'It has come to this': New York's latest move to deal with coronavirus dead

New York has shortened the amount of time it will hold unclaimed bodies as the city’s hospitals have turned to burying them on an island as it struggles to deal with the mounting death toll from the coronavirus outbreak.

Under the new policy, the medical examiner’s office will keep bodies in storage for just 14 days before they’re buried on the city’s Hart Island.

Normally, about 25 bodies a week are interred on the island, mostly for people whose families can’t afford a funeral, or who go unclaimed by relatives.

Drone pictures show bodies being buried on New York's Hart Island where the department of corrections is dealing with more burials overall, amid the coronavirus disease (COVID-19) outbreak in New York City.
Workers bury bodies on New York's Hart Island. Source: Reuters

New York City Mayor Bill de Blasio said “it’s a sad topic” of discussion but the plan to bury bodies on Hart Island isn’t new.

“We've seen this throughout our history but it's being made deeper by the fact that more people are passing away because of this disease,” he said.
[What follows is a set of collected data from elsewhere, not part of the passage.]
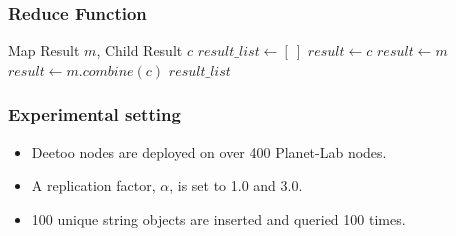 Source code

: \documentclass[red]{beamer}
\begin{document}
\begin{frame}
\frametitle{Reduce Function}
\begin{algorithmic}[1]
\REQUIRE Map Result $m$, 
\REQUIRE Child Result $c$
\STATE $result\_list \leftarrow [~]$
  \STATE $result \leftarrow c$
  \STATE $result \leftarrow m$
\ELSE
  \STATE $result \leftarrow m.combine(c)$
\ENDIF
\RETURN $result\_list$
\end{algorithmic}
\end{frame}


\begin{frame}
\frametitle{Experimental setting}
\begin{itemize}
\item Deetoo nodes are deployed on over 400 Planet-Lab nodes. 
\item A replication factor, $\alpha$, is set to 1.0 and 3.0.
\item 100 unique string objects are inserted and queried 100 times.
\end{itemize}
\end{frame}
\end{document}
“That there are people passing away and there is no family member, no loved one, no friend, no one who we can find, who our Office of Medical Examiner can find, who has a connection to that person and is going to take responsibility for their burial.”

Drone pictures show bodies being buried on New York's Hart Island where the Department of Corrections is burying bodies. Source: Reuters
Drone pictures show bodies being buried on New York's Hart Island. Source: Reuters

Mr de Blasio added if a loved one “comes later” the body can be returned to them.

“So because there's just been, unfortunately, more people passing away, including those who are not claimed by any family,” he said.

“That's what's been happening at Hart Island. But that's the only thing that's been happening at Hart Island.”

‘An image no one could have ever imagine’

There are about two dozen bodies a day, five days a week buried on the island, said Jason Kersten, a spokesman for the Department of Correction, which oversees the burials.

Mr Kertsen said on Friday, local time, that two new trenches have been dug “in case we need them”.

The island may also be used as a site for temporary interments should deaths surge past the city's morgue capacity.

"We're all hoping it's not coming to this," Mr Kersten said. "At the same time, we're prepared if it does."

While the practice is nothing new, images of the trenches being dug, captured by a Reuters drone, have startled some online.

“It has come to this,” British Channel 4 presented Alex Thomson wrote on Twitter alongside the photo.

Meanwhile Australian ABC journalist said he could hardly believe what he was witnessing.

“I truly cannot get my head around this ... #COVID19 victims in New York being buried in mass graves ... an image no one could have ever imagined,” he wrote on Twitter.

Drone pictures show bodies being buried on New York's Hart Island where the department of corrections is dealing with more burials overall, amid the coronavirus disease (COVID-19) outbreak in New York City.
A wider view of Hart Island. Source: Reuters

Before burial, the dead are wrapped in body bags and placed inside pine caskets. The deceased's name is scrawled in large letters on each casket, which helps should a body need to be disinterred later.

New York’s Office of the Chief Medical Examiner can store about 800 to 900 bodies in its buildings, and has room to store about 4,000 bodies in some 40 refrigerated trucks it can dispatch around the city to hospitals, which typically have only small morgues.

As of Saturday afternoon, AEST, more than 18,740 coronavirus deaths have been recorded in the United States.